My understanding of domains

Let's say we have the following (I slightly modified test/Transforms/Inline/noalias.ll for this):

define void @hello(float* noalias nocapture %a, float* nocapture readonly %c) #0 {
entry:
  %0 = load float, float* %c, align 4
  %arrayidx = getelementptr inbounds float, float* %a, i64 5
  store float %0, float* %arrayidx, align 4
  ret void
}

define void @hello2(float* noalias nocapture %a, float* nocapture readonly %c) #0 {
entry:
  %0 = load float, float* %c, align 4
  %arrayidx = getelementptr inbounds float, float* %a, i64 5
  store float %0, float* %arrayidx, align 4
  ret void
}

define void @foo(float* nocapture %a, float* nocapture readonly %c) #0 {
entry:
  tail call void @hello(float* %a, float* %c)
  tail call void @hello2(float* %a, float* %c)
  %0 = load float, float* %c, align 4
  %arrayidx = getelementptr inbounds float, float* %a, i64 7
  store float %0, float* %arrayidx, align 4
  ret void
}

After -inline -enable-noalias-to-md-conversion

; Function Attrs: nounwind uwtable
define void @foo(float* nocapture %a, float* nocapture readonly %c) #0 {
entry:
  %0 = load float, float* %c, align 4, !noalias !0
  %arrayidx.i = getelementptr inbounds float, float* %a, i64 5
  store float %0, float* %arrayidx.i, align 4, !alias.scope !0
  %1 = load float, float* %c, align 4, !noalias !3
  %arrayidx.i1 = getelementptr inbounds float, float* %a, i64 5
  store float %1, float* %arrayidx.i1, align 4, !alias.scope !3
  %2 = load float, float* %c, align 4
  %arrayidx = getelementptr inbounds float, float* %a, i64 7
  store float %2, float* %arrayidx, align 4
  ret void
}

attributes #0 = { nounwind uwtable }

!0 = !{!1}
!1 = distinct !{!1, !2, !"hello: %a"}
!2 = distinct !{!2, !"hello"}
!3 = !{!4}
!4 = distinct !{!4, !5, !"hello2: %a"}
!5 = distinct !{!5, !"hello2"}

Looking at the code in AddAliasScopeMetadata I believe what happens is that:

  1. We create a new domain (!2 and !5) for each inline site. Doesn't matter if the callee is the same (say if I called hello twice) two still get created
  2. Scopes are created around arguments that are marked noalias, so in this case !4 and !1
  3. Alias sets are the last to be created, these are what's tagged on the actual instructions themselves (!0 and !3)

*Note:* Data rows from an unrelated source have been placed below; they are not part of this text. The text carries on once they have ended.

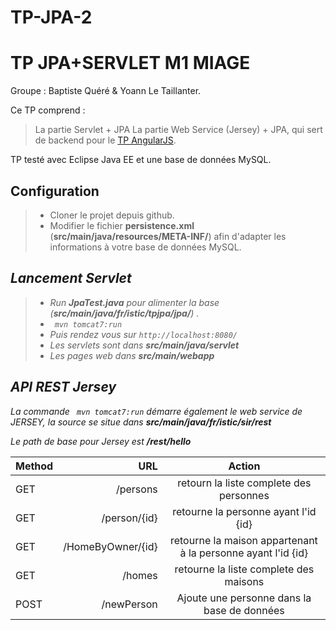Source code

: # TP-JPA-2

TP JPA+SERVLET M1 MIAGE 
===================

Groupe : Baptiste Quéré & Yoann Le Taillanter.

Ce TP comprend : 
> La partie Servlet + JPA
> La partie Web Service (Jersey) + JPA, qui sert de backend pour le [TP AngularJS](https://github.com/yletaillanter/TP-JPA-2).

TP testé avec Eclipse Java EE et une base de données MySQL.

 <i class="icon-cog"></i>**Configuration**
-------------------------

> - Cloner le projet depuis github.
> - Modifier le fichier **persistence.xml** (**src/main/java/resources/META-INF/**) afin d'adapter les informations à votre base de données MySQL.


<i class="icon-refresh">**Lancement Servlet** 
-------------------------

> - Run **JpaTest.java** pour alimenter la base (**src/main/java/fr/istic/tpjpa/jpa/**) .
> - ``` mvn tomcat7:run```
> - Puis rendez vous sur ```http://localhost:8080/ ```
> - Les servlets sont dans **src/main/java/servlet**
> - Les pages web dans **src/main/webapp**

**API REST Jersey** 
-----------

La commande ``` mvn tomcat7:run``` démarre également le web service de JERSEY, la source se situe dans **src/main/java/fr/istic/sir/rest**


Le path de base pour Jersey est **/rest/hello**

| Method     | URL | Action   |
| :------- | ----: | :---: |
| GET    | /persons  |  retourn la liste complete des personnes   |
| GET     | /person/{id}   |  retourne la personne ayant l'id {id}  |
| GET     | /HomeByOwner/{id}   |  retourne la maison appartenant à la personne ayant l'id {id}  |
| GET    | /homes  |  retourne la liste complete des maisons   |
| POST    | /newPerson  |  Ajoute une personne dans la base de données |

When querying AA results by adding -basic-aa -scoped-noalias-aa -aa-eval -evaluate-aa-metadata -print-all-alias-modref-info to opt on this pair:

MayAlias:   %0 = load float, float* %c, align 4, !noalias !0 <->   store float %1, float* %arrayidx.i1, align 4, !alias.scope !3

The following steps are taken:

  1. Find the underlying domains left to right behind !noalias !0, in this case !2 but it could be more
  2. Find all scopes in in these domains that belong to !0 (noalias_set) and !3 (aliasscope_set)
    1. In this case, noalias_set={!1} and aliasscope_set={}
  3. Since aliasscope_set is empty here that's a bail condition and we conclude MayAlias

In a more interesting case such as:

NoAlias:   %0 = load float, float* %c, align 4, !noalias !0 <->   store float %0, float* %arrayidx.i, align 4, !alias.scope !0

Here noalias_set={!1} and aliasscope_set={!1} and we check to see if noalias_set is a superset of aliasscope_set. Since it is, we can concluded this is noalias

In the step (2) above though this is isolated to a single domain at a time. When for any single domain the superset relationship holds, then we immediately conclude noalias.
I think this is because domains are nested based from inlining. If I have domains {!1, !2} in my metadata, that indicates the I'm currently in callee2 of this call chain caller->callee1->callee2. Thus, as long as this property holds the first domain that matches with a superset is enough to conclude noalias.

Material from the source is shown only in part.